- [About this exercise]:
Tally every line of the listing below that holds "images", then give the tally alone.

- [Records provided]:
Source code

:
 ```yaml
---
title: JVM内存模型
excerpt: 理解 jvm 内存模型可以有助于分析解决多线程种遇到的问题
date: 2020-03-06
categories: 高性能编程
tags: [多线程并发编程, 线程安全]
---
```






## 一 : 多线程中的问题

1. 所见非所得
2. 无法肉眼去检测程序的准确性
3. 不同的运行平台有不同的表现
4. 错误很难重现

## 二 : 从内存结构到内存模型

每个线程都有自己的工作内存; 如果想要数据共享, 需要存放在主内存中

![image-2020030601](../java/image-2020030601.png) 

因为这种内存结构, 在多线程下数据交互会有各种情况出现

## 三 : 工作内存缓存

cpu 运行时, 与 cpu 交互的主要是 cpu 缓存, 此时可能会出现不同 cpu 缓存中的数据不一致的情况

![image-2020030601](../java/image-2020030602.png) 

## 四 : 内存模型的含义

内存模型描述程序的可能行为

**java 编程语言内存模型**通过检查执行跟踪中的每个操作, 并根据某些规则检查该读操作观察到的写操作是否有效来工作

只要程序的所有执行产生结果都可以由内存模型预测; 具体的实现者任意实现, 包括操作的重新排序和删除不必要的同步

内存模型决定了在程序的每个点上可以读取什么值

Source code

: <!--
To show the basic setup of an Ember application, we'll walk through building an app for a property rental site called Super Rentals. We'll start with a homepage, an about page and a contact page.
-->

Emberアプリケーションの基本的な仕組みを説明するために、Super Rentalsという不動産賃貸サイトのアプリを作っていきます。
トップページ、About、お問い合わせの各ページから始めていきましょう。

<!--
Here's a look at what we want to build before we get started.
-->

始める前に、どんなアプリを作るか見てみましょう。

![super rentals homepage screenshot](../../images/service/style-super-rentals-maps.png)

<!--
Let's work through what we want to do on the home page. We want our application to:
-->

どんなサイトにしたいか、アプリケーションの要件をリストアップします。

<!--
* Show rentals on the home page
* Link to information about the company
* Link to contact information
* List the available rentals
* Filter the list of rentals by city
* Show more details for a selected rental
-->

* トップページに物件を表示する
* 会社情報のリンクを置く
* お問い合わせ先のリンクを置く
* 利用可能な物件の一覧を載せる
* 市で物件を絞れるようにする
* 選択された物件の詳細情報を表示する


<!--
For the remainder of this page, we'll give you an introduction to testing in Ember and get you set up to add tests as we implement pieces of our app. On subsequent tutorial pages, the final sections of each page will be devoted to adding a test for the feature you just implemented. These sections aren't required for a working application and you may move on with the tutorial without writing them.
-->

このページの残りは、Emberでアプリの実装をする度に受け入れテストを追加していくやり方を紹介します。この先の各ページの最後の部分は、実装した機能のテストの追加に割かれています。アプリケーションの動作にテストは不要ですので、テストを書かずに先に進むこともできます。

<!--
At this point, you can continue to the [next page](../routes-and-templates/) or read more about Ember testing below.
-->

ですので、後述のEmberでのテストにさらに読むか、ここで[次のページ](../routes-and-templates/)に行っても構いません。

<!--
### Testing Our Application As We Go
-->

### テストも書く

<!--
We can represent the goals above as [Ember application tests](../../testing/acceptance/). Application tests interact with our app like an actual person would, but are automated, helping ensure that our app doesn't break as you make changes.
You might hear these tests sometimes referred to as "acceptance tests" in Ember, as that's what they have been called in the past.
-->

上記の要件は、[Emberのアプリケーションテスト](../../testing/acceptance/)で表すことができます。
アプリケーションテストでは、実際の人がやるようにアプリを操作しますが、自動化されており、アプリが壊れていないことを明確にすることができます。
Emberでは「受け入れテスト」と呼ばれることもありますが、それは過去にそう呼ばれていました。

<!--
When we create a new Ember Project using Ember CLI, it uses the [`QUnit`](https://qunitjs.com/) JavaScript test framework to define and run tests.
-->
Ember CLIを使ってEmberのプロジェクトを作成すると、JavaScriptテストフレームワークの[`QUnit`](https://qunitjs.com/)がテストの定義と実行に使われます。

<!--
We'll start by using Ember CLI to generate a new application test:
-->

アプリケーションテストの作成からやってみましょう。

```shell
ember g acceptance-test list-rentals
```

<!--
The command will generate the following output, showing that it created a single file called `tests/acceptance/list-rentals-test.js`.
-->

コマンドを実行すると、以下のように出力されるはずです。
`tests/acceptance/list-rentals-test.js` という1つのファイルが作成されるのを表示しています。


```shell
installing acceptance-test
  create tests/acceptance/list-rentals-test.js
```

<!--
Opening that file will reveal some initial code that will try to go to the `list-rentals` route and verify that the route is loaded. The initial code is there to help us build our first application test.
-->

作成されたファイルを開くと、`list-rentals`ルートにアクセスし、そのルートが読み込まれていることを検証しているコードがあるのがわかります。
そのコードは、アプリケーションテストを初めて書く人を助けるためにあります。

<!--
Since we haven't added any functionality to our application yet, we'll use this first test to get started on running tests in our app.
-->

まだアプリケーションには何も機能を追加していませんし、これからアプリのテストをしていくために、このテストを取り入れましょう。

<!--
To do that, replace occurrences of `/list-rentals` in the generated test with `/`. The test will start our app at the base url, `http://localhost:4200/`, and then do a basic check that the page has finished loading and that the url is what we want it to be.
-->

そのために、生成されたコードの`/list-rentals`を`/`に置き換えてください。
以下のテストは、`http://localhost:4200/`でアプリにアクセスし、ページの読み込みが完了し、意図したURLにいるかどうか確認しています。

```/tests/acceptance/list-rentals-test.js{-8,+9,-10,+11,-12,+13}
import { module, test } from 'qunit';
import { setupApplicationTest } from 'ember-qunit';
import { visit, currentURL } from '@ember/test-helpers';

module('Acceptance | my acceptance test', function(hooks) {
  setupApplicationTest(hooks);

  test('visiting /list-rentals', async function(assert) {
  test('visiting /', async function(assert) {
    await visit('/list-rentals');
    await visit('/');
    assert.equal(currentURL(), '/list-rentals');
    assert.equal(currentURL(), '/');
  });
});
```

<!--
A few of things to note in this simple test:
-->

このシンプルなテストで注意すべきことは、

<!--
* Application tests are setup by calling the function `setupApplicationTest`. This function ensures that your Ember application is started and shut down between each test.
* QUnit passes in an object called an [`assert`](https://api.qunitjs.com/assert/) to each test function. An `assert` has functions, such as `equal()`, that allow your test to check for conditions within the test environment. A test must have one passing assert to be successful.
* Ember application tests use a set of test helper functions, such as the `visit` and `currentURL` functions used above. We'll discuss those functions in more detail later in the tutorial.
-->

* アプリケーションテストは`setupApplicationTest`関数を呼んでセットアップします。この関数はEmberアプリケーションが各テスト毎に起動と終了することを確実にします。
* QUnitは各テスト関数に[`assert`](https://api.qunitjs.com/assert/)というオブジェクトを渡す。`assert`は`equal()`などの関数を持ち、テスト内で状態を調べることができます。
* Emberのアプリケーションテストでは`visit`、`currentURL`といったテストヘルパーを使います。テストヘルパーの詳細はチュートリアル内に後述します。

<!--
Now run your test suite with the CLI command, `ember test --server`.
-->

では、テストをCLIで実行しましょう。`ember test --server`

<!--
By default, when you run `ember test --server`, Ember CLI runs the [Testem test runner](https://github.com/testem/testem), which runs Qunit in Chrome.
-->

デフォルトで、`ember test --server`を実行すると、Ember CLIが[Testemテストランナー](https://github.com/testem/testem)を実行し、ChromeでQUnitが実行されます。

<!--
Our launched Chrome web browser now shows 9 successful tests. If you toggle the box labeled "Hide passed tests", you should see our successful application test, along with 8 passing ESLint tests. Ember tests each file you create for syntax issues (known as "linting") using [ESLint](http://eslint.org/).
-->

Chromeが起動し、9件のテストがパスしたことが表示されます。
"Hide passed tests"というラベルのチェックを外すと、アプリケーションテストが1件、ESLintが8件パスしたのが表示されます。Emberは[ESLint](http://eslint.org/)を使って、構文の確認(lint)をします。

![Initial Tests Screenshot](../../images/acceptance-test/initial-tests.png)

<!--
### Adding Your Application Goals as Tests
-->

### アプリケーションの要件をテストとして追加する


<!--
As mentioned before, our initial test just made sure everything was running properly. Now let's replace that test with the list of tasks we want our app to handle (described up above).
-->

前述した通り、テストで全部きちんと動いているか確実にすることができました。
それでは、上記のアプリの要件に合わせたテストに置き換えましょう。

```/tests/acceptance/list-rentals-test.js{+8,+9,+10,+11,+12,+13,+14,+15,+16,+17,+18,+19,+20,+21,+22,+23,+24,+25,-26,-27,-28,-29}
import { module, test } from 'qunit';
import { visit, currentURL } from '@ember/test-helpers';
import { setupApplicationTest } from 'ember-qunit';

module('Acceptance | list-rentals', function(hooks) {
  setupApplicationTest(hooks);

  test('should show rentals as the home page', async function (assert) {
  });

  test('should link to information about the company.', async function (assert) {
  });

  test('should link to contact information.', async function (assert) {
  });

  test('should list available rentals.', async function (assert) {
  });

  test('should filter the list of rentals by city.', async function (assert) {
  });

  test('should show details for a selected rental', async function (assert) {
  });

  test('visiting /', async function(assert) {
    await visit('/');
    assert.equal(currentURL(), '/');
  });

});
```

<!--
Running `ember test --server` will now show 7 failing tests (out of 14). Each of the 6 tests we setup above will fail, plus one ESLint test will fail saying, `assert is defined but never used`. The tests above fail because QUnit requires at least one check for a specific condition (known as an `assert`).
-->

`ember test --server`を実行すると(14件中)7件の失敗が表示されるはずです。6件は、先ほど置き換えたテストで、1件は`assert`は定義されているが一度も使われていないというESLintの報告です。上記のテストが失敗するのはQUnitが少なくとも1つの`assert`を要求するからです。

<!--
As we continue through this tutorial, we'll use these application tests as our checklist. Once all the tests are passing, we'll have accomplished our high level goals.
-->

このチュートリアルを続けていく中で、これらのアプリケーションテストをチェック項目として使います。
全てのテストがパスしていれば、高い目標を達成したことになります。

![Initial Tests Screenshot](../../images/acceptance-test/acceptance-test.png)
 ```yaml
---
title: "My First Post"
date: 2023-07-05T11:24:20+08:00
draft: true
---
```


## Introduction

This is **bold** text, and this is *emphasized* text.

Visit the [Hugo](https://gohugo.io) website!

- [Response to this task]:
3